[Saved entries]
↓
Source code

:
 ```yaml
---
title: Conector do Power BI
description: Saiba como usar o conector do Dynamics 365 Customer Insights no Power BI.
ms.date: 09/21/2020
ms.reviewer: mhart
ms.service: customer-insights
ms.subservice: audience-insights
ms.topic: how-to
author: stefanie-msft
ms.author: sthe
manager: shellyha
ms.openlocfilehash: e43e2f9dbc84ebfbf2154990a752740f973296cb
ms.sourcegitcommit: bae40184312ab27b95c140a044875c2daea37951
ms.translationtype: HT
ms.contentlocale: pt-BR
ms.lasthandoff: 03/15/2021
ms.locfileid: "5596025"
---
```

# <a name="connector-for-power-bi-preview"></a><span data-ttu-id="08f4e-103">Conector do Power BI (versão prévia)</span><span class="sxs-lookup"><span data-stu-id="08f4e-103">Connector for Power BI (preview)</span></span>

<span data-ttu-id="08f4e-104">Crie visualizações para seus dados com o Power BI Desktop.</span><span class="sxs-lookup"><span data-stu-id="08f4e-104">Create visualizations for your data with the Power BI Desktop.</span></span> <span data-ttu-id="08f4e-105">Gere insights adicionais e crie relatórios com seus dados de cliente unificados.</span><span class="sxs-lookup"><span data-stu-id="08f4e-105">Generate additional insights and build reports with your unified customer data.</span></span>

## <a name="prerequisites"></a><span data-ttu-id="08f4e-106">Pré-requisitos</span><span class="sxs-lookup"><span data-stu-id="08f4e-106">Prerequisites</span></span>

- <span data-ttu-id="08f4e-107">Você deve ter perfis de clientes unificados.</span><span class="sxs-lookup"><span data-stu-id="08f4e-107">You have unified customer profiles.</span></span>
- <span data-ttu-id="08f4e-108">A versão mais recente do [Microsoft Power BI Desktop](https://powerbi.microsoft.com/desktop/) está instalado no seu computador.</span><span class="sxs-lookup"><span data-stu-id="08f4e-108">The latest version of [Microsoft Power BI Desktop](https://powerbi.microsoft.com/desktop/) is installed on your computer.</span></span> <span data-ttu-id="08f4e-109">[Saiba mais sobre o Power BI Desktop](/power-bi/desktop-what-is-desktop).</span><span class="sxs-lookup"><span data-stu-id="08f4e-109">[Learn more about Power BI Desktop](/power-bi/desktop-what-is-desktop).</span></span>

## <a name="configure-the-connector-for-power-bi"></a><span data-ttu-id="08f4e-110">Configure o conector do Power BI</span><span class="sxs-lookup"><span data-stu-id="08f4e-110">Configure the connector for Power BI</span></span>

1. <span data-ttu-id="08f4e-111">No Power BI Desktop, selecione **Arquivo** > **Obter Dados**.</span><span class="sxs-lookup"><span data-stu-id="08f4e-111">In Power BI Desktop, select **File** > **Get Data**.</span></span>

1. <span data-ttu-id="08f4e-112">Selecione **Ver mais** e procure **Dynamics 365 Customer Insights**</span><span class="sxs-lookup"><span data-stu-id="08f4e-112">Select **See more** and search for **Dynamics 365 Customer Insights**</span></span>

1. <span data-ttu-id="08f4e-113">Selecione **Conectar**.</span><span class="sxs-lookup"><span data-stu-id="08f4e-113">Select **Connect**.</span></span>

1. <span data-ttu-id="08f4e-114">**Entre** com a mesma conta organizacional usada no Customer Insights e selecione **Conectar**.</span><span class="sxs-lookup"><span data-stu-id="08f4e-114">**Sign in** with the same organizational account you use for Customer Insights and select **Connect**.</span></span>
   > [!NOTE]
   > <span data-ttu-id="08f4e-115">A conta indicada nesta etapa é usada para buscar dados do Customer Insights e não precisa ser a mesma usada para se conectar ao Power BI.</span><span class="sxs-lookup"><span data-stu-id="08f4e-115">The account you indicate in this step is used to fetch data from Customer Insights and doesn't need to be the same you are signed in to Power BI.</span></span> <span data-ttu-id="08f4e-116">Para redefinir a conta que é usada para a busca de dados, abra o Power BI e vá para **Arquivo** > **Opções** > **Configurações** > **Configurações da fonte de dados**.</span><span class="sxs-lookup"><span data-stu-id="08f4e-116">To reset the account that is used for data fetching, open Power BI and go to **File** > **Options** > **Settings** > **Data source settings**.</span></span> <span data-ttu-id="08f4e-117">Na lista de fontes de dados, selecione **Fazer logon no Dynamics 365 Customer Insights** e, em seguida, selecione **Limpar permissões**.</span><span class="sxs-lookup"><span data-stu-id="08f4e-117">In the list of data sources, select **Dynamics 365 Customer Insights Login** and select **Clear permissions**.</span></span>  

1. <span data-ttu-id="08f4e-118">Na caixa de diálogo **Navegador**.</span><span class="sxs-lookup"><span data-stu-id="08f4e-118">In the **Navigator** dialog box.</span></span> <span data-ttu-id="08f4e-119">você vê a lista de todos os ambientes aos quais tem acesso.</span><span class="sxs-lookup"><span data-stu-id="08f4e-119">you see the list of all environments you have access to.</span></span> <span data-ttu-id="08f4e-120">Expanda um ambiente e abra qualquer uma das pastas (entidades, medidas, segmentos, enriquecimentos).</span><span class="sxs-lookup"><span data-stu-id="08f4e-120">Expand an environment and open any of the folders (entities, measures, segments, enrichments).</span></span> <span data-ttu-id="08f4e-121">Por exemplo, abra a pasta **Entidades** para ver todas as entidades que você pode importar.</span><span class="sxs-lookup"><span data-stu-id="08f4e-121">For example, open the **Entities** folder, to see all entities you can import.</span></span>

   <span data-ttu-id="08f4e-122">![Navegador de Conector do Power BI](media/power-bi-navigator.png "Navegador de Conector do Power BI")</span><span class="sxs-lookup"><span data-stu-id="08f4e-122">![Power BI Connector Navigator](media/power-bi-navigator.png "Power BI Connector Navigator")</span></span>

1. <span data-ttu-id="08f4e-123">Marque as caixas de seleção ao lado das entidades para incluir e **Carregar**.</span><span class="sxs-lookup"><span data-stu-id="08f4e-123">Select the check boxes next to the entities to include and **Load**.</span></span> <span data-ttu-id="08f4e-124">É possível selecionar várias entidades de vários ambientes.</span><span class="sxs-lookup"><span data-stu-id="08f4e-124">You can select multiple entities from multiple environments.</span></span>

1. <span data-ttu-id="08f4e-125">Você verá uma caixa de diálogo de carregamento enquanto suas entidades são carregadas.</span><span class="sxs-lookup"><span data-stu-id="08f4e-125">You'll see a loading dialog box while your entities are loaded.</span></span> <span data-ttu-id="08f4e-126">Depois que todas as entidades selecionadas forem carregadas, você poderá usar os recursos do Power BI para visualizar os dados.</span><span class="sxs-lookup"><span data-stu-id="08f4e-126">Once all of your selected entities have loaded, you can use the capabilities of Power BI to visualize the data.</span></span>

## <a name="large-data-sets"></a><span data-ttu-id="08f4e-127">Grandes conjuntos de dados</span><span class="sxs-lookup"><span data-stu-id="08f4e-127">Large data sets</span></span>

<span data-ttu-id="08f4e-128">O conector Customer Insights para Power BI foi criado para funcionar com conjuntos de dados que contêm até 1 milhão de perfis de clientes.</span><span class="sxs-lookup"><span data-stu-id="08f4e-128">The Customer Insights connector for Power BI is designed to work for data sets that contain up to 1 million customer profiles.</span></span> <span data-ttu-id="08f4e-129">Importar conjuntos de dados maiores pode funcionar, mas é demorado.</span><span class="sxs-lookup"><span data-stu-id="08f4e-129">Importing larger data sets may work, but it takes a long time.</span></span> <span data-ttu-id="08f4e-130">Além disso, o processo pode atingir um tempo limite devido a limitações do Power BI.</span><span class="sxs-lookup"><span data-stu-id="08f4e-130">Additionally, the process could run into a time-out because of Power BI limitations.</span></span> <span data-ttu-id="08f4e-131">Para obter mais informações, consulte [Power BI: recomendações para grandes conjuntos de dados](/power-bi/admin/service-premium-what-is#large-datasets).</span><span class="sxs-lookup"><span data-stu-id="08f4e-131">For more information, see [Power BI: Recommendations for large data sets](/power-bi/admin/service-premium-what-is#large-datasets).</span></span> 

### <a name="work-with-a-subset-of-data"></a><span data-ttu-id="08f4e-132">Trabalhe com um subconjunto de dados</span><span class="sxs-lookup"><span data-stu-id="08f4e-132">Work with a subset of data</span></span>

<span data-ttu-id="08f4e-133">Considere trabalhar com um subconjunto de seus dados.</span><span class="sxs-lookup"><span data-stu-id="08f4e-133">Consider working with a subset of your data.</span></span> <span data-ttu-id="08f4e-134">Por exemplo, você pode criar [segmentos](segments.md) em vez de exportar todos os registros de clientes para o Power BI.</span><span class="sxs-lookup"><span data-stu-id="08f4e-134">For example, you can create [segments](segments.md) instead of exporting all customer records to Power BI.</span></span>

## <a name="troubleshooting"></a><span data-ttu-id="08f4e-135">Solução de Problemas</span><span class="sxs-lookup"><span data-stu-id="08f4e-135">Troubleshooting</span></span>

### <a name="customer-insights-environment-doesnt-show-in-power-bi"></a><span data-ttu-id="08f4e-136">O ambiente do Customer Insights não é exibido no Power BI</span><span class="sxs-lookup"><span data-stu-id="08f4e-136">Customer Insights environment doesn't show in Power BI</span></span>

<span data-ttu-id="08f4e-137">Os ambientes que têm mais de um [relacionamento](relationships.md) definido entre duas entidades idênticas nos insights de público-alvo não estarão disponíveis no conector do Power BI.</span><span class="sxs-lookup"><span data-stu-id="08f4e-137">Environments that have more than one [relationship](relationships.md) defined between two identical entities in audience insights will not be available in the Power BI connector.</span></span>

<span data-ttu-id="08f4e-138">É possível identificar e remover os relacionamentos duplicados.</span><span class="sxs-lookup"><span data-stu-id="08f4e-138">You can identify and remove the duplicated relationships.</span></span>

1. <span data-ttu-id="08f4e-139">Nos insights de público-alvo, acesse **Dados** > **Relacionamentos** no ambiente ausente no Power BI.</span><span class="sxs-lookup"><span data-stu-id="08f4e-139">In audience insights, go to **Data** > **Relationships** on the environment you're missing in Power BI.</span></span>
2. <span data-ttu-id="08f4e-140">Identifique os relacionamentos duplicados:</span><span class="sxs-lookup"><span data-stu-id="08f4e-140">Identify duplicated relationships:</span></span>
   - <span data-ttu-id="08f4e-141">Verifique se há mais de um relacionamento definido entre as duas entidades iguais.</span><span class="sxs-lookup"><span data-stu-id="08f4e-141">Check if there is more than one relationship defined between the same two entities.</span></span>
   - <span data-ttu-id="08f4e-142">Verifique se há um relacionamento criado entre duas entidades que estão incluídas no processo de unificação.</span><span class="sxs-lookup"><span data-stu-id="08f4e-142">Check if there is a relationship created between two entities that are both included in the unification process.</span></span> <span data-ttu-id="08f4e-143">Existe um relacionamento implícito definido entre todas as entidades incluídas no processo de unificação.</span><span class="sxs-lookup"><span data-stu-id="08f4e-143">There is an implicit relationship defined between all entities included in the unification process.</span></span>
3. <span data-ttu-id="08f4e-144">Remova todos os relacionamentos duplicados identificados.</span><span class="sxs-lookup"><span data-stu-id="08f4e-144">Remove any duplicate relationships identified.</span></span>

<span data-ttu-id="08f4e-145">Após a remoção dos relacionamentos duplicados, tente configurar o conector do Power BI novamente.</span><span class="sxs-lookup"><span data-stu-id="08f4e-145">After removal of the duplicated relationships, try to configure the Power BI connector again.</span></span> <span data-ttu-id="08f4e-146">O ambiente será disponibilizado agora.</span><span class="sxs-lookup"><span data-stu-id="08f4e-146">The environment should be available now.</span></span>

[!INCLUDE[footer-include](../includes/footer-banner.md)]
↑
→ **Work instructions**: Where the string "duplicados" occurs in the data, return the whole line.

→ **Response area**:
<span data-ttu-id="08f4e-138">É possível identificar e remover os relacionamentos duplicados.</span><span class="sxs-lookup"><span data-stu-id="08f4e-138">You can identify and remove the duplicated relationships.</span></span>
2. <span data-ttu-id="08f4e-140">Identifique os relacionamentos duplicados:</span><span class="sxs-lookup"><span data-stu-id="08f4e-140">Identify duplicated relationships:</span></span>
3. <span data-ttu-id="08f4e-144">Remova todos os relacionamentos duplicados identificados.</span><span class="sxs-lookup"><span data-stu-id="08f4e-144">Remove any duplicate relationships identified.</span></span>
<span data-ttu-id="08f4e-145">Após a remoção dos relacionamentos duplicados, tente configurar o conector do Power BI novamente.</span><span class="sxs-lookup"><span data-stu-id="08f4e-145">After removal of the duplicated relationships, try to configure the Power BI connector again.</span></span> <span data-ttu-id="08f4e-146">O ambiente será disponibilizado agora.</span><span class="sxs-lookup"><span data-stu-id="08f4e-146">The environment should be available now.</span></span>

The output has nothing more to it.